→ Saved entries
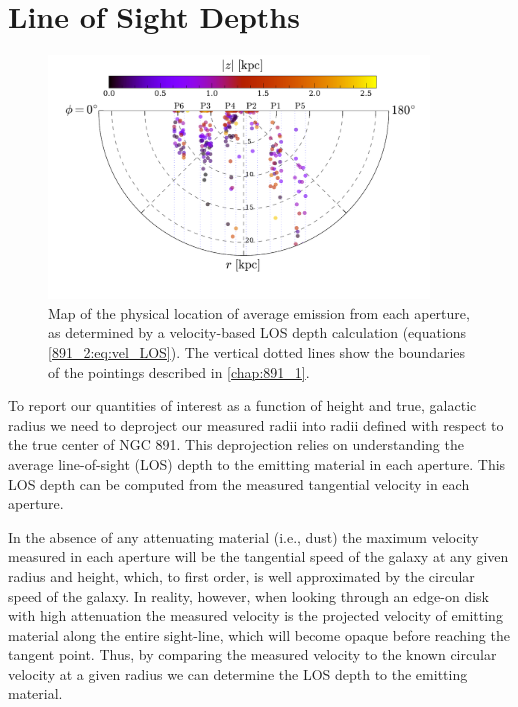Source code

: \section{Line of Sight Depths}
\label{891_2:sec:LOS}

\begin{figure}
  \centering
  \includegraphics[width=0.9\textwidth, trim={0 1.5cm 0 0}, clip]{891_2/figs/velocity_projection.pdf}
  \caption[Map of \GP apertures in cylindrical
    coordinates]{\fixspacing\label{891_2:fig:velocity_projection}Map
    of the physical location of average emission from each aperture,
    as determined by a velocity-based LOS depth calculation (equations
    \ref{891_2:eq:vel_LOS}). The vertical dotted lines show the
    boundaries of the \GP pointings described in \ref{chap:891_1}.}
\end{figure}

To report our quantities of interest as a function of height and true,
galactic radius we need to deproject our measured radii into radii
defined with respect to the true center of NGC 891. This deprojection
relies on understanding the average line-of-sight (LOS) depth to the
emitting material in each \GP aperture. This LOS depth can be computed
from the measured tangential velocity in each aperture.

In the absence of any attenuating material (i.e., dust) the maximum
velocity measured in each aperture will be the tangential speed of the
galaxy at any given radius and height, which, to first order, is well
approximated by the circular speed of the galaxy.  In reality,
however, when looking through an edge-on disk with high attenuation
the measured velocity is the projected velocity of emitting material
along the entire sight-line, which will become opaque before reaching
the tangent point. Thus, by comparing the measured velocity to the
known circular velocity at a given radius we can determine the LOS
depth to the emitting material.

→ EXERCISE DETAILS
In your copy of the records above, include no pictures and match every line exactly.

→ ANSWER AREA
Source code

: \section{Line of Sight Depths}
\label{891_2:sec:LOS}

\begin{figure}
  \centering
  \includegraphics[width=0.9\textwidth, trim={0 1.5cm 0 0}, clip]{891_2/figs/velocity_projection.pdf}
  \caption[Map of \GP apertures in cylindrical
    coordinates]{\fixspacing\label{891_2:fig:velocity_projection}Map
    of the physical location of average emission from each aperture,
    as determined by a velocity-based LOS depth calculation (equations
    \ref{891_2:eq:vel_LOS}). The vertical dotted lines show the
    boundaries of the \GP pointings described in \ref{chap:891_1}.}
\end{figure}

To report our quantities of interest as a function of height and true,
galactic radius we need to deproject our measured radii into radii
defined with respect to the true center of NGC 891. This deprojection
relies on understanding the average line-of-sight (LOS) depth to the
emitting material in each \GP aperture. This LOS depth can be computed
from the measured tangential velocity in each aperture.

In the absence of any attenuating material (i.e., dust) the maximum
velocity measured in each aperture will be the tangential speed of the
galaxy at any given radius and height, which, to first order, is well
approximated by the circular speed of the galaxy.  In reality,
however, when looking through an edge-on disk with high attenuation
the measured velocity is the projected velocity of emitting material
along the entire sight-line, which will become opaque before reaching
the tangent point. Thus, by comparing the measured velocity to the
known circular velocity at a given radius we can determine the LOS
depth to the emitting material.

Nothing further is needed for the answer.